→ Saved data entries
##########

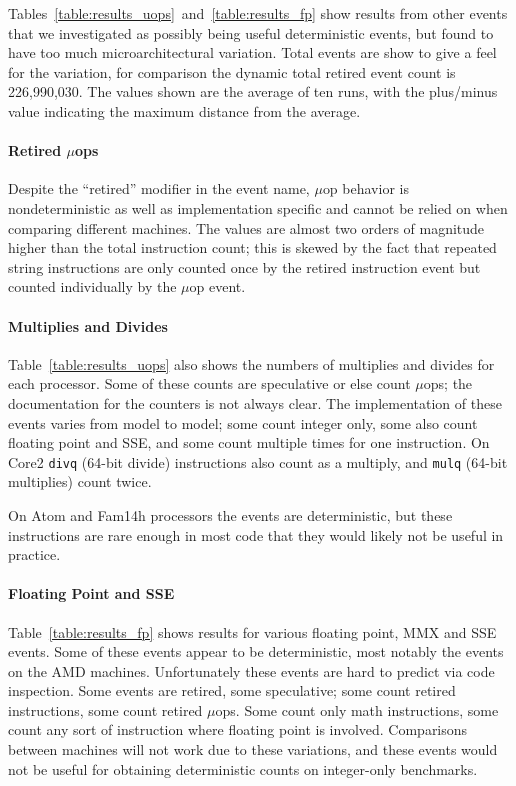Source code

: Tables~\ref{table:results_uops}~and~\ref{table:results_fp} show results
from other events that we investigated as possibly being useful
deterministic events, but found to have too much microarchitectural
variation.  Total events are show to give a feel for the variation,
for comparison the dynamic total retired event count is
226,990,030.  The values shown are the average of ten runs, with
the plus/minus value indicating the maximum distance from the average.

\paragraph{Retired $\mu$ops}
Despite the ``retired'' modifier in the event name, 
$\mu$op behavior is nondeterministic as well as implementation
specific and cannot be relied on when comparing different machines.
The values are almost two orders of magnitude higher than the 
total instruction count; this is skewed by the fact that repeated
string instructions are only counted once by the retired instruction
event but counted individually by the $\mu$op event.

\paragraph{Multiplies and Divides}
Table~\ref{table:results_uops} also shows the numbers of 
multiplies and divides for each processor.  
Some of these counts are speculative or else count $\mu$ops; 
the documentation for the counters is not always clear.  
The implementation of these events varies from model to model;
some count integer only, some also count floating point and SSE, and some count
multiple times for one instruction.  
On Core2 {\tt divq} (64-bit divide) instructions also count as a multiply, 
and {\tt mulq} (64-bit multiplies) count twice.

On Atom and Fam14h processors the events are deterministic, but
these instructions are rare enough in most code that they
would likely not be useful in practice.

\paragraph{Floating Point and SSE}
Table~\ref{table:results_fp} shows results for various floating point,
MMX and SSE events.  Some of these events appear 
to be deterministic,
most notably the events on the AMD machines.  Unfortunately these events
are hard to predict via code inspection.  Some events are retired,
some speculative; some count retired instructions, some count retired
$\mu$ops.  Some count only math instructions, some count any sort
of instruction where floating point is involved.  Comparisons
between machines will not work due to these variations, and 
these events would not be useful for obtaining deterministic counts 
on integer-only benchmarks. 

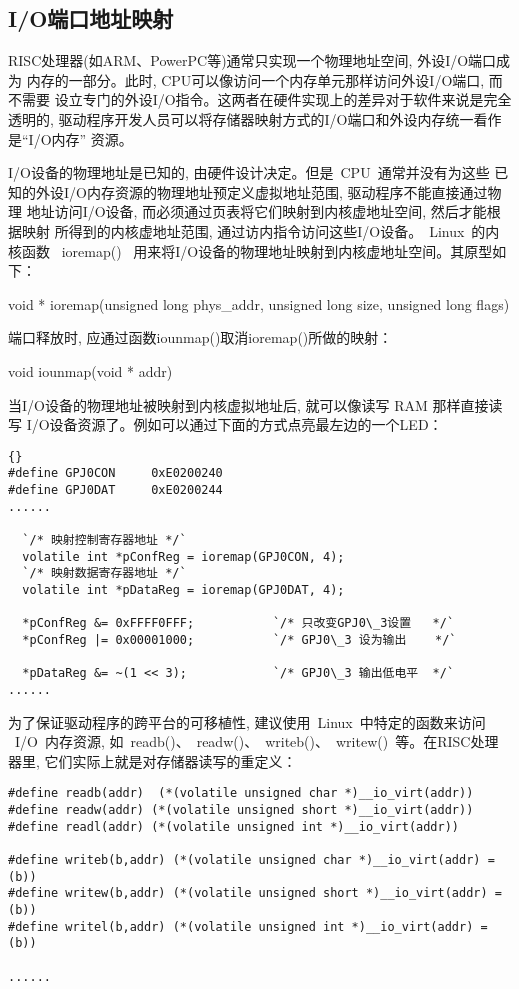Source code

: \subsection{I/O端口地址映射}
	RISC处理器(如ARM、PowerPC等)通常只实现一个物理地址空间, 外设I/O端口成为
内存的一部分。此时, CPU可以像访问一个内存单元那样访问外设I/O端口, 而不需要
设立专门的外设I/O指令。这两者在硬件实现上的差异对于软件来说是完全透明的, 
驱动程序开发人员可以将存储器映射方式的I/O端口和外设内存统一看作是``I/O内存''
资源。

	I/O设备的物理地址是已知的, 由硬件设计决定。但是~CPU~通常并没有为这些
已知的外设I/O内存资源的物理地址预定义虚拟地址范围, 驱动程序不能直接通过物理
地址访问I/O设备, 而必须通过页表将它们映射到内核虚地址空间, 然后才能根据映射
所得到的内核虚地址范围, 通过访内指令访问这些I/O设备。~Linux~的内核函数
~ioremap()~ 用来将I/O设备的物理地址映射到内核虚地址空间。其原型如下：

	void * ioremap(unsigned long phys\_addr, unsigned long size, unsigned long
flags)

	端口释放时, 应通过函数iounmap()取消ioremap()所做的映射：

	void iounmap(void * addr)

	当I/O设备的物理地址被映射到内核虚拟地址后, 就可以像读写 RAM 那样直接读写
I/O设备资源了。例如可以通过下面的方式点亮最左边的一个LED：

\begin{boxedminipage}{.9\textwidth}
\lstset{language=c,escapeinside=``}
\begin{lstlisting}{}
#define	GPJ0CON		0xE0200240
#define	GPJ0DAT		0xE0200244
......

  `/* 映射控制寄存器地址 */`
  volatile int *pConfReg = ioremap(GPJ0CON, 4);
  `/* 映射数据寄存器地址 */`
  volatile int *pDataReg = ioremap(GPJ0DAT, 4);

  *pConfReg &= 0xFFFF0FFF;           `/* 只改变GPJ0\_3设置   */`
  *pConfReg |= 0x00001000;           `/* GPJ0\_3 设为输出    */`

  *pDataReg &= ~(1 << 3);            `/* GPJ0\_3 输出低电平  */`
......
\end{lstlisting}
\end{boxedminipage}
	
	为了保证驱动程序的跨平台的可移植性, 建议使用~Linux~中特定的函数来访问
~I/O~内存资源, 如~readb()、~readw()、~writeb()、~writew()~等。在RISC处理器里, 
它们实际上就是对存储器读写的重定义：

\begin{boxedminipage}{.9\textwidth}
\begin{verbatim}
#define readb(addr)  (*(volatile unsigned char *)__io_virt(addr))
#define readw(addr) (*(volatile unsigned short *)__io_virt(addr))
#define readl(addr) (*(volatile unsigned int *)__io_virt(addr))

#define writeb(b,addr) (*(volatile unsigned char *)__io_virt(addr) = (b))
#define writew(b,addr) (*(volatile unsigned short *)__io_virt(addr) = (b))
#define writel(b,addr) (*(volatile unsigned int *)__io_virt(addr) = (b))

......
\end{verbatim}
\end{boxedminipage}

##########

→ EXERCISE REQUIREMENTS
What is needed is an exact repeat of every entry above, with the pictures left out.

→ ANSWER TO THE EXERCISE
Source code

: Tables~\ref{table:results_uops}~and~\ref{table:results_fp} show results
from other events that we investigated as possibly being useful
deterministic events, but found to have too much microarchitectural
variation.  Total events are show to give a feel for the variation,
for comparison the dynamic total retired event count is
226,990,030.  The values shown are the average of ten runs, with
the plus/minus value indicating the maximum distance from the average.

\paragraph{Retired $\mu$ops}
Despite the ``retired'' modifier in the event name, 
$\mu$op behavior is nondeterministic as well as implementation
specific and cannot be relied on when comparing different machines.
The values are almost two orders of magnitude higher than the 
total instruction count; this is skewed by the fact that repeated
string instructions are only counted once by the retired instruction
event but counted individually by the $\mu$op event.

\paragraph{Multiplies and Divides}
Table~\ref{table:results_uops} also shows the numbers of 
multiplies and divides for each processor.  
Some of these counts are speculative or else count $\mu$ops; 
the documentation for the counters is not always clear.  
The implementation of these events varies from model to model;
some count integer only, some also count floating point and SSE, and some count
multiple times for one instruction.  
On Core2 {\tt divq} (64-bit divide) instructions also count as a multiply, 
and {\tt mulq} (64-bit multiplies) count twice.

On Atom and Fam14h processors the events are deterministic, but
these instructions are rare enough in most code that they
would likely not be useful in practice.

\paragraph{Floating Point and SSE}
Table~\ref{table:results_fp} shows results for various floating point,
MMX and SSE events.  Some of these events appear 
to be deterministic,
most notably the events on the AMD machines.  Unfortunately these events
are hard to predict via code inspection.  Some events are retired,
some speculative; some count retired instructions, some count retired
$\mu$ops.  Some count only math instructions, some count any sort
of instruction where floating point is involved.  Comparisons
between machines will not work due to these variations, and 
these events would not be useful for obtaining deterministic counts 
on integer-only benchmarks. 

Source code

: \subsection{I/O端口地址映射}
	RISC处理器(如ARM、PowerPC等)通常只实现一个物理地址空间, 外设I/O端口成为
内存的一部分。此时, CPU可以像访问一个内存单元那样访问外设I/O端口, 而不需要
设立专门的外设I/O指令。这两者在硬件实现上的差异对于软件来说是完全透明的, 
驱动程序开发人员可以将存储器映射方式的I/O端口和外设内存统一看作是``I/O内存''
资源。

	I/O设备的物理地址是已知的, 由硬件设计决定。但是~CPU~通常并没有为这些
已知的外设I/O内存资源的物理地址预定义虚拟地址范围, 驱动程序不能直接通过物理
地址访问I/O设备, 而必须通过页表将它们映射到内核虚地址空间, 然后才能根据映射
所得到的内核虚地址范围, 通过访内指令访问这些I/O设备。~Linux~的内核函数
~ioremap()~ 用来将I/O设备的物理地址映射到内核虚地址空间。其原型如下：

	void * ioremap(unsigned long phys\_addr, unsigned long size, unsigned long
flags)

	端口释放时, 应通过函数iounmap()取消ioremap()所做的映射：

	void iounmap(void * addr)

	当I/O设备的物理地址被映射到内核虚拟地址后, 就可以像读写 RAM 那样直接读写
I/O设备资源了。例如可以通过下面的方式点亮最左边的一个LED：

\begin{boxedminipage}{.9\textwidth}
\lstset{language=c,escapeinside=``}
\begin{lstlisting}{}
#define	GPJ0CON		0xE0200240
#define	GPJ0DAT		0xE0200244
......

  `/* 映射控制寄存器地址 */`
  volatile int *pConfReg = ioremap(GPJ0CON, 4);
  `/* 映射数据寄存器地址 */`
  volatile int *pDataReg = ioremap(GPJ0DAT, 4);

  *pConfReg &= 0xFFFF0FFF;           `/* 只改变GPJ0\_3设置   */`
  *pConfReg |= 0x00001000;           `/* GPJ0\_3 设为输出    */`

  *pDataReg &= ~(1 << 3);            `/* GPJ0\_3 输出低电平  */`
......
\end{lstlisting}
\end{boxedminipage}
	
	为了保证驱动程序的跨平台的可移植性, 建议使用~Linux~中特定的函数来访问
~I/O~内存资源, 如~readb()、~readw()、~writeb()、~writew()~等。在RISC处理器里, 
它们实际上就是对存储器读写的重定义：

\begin{boxedminipage}{.9\textwidth}
\begin{verbatim}
#define readb(addr)  (*(volatile unsigned char *)__io_virt(addr))
#define readw(addr) (*(volatile unsigned short *)__io_virt(addr))
#define readl(addr) (*(volatile unsigned int *)__io_virt(addr))

#define writeb(b,addr) (*(volatile unsigned char *)__io_virt(addr) = (b))
#define writew(b,addr) (*(volatile unsigned short *)__io_virt(addr) = (b))
#define writel(b,addr) (*(volatile unsigned int *)__io_virt(addr) = (b))

......
\end{verbatim}
\end{boxedminipage}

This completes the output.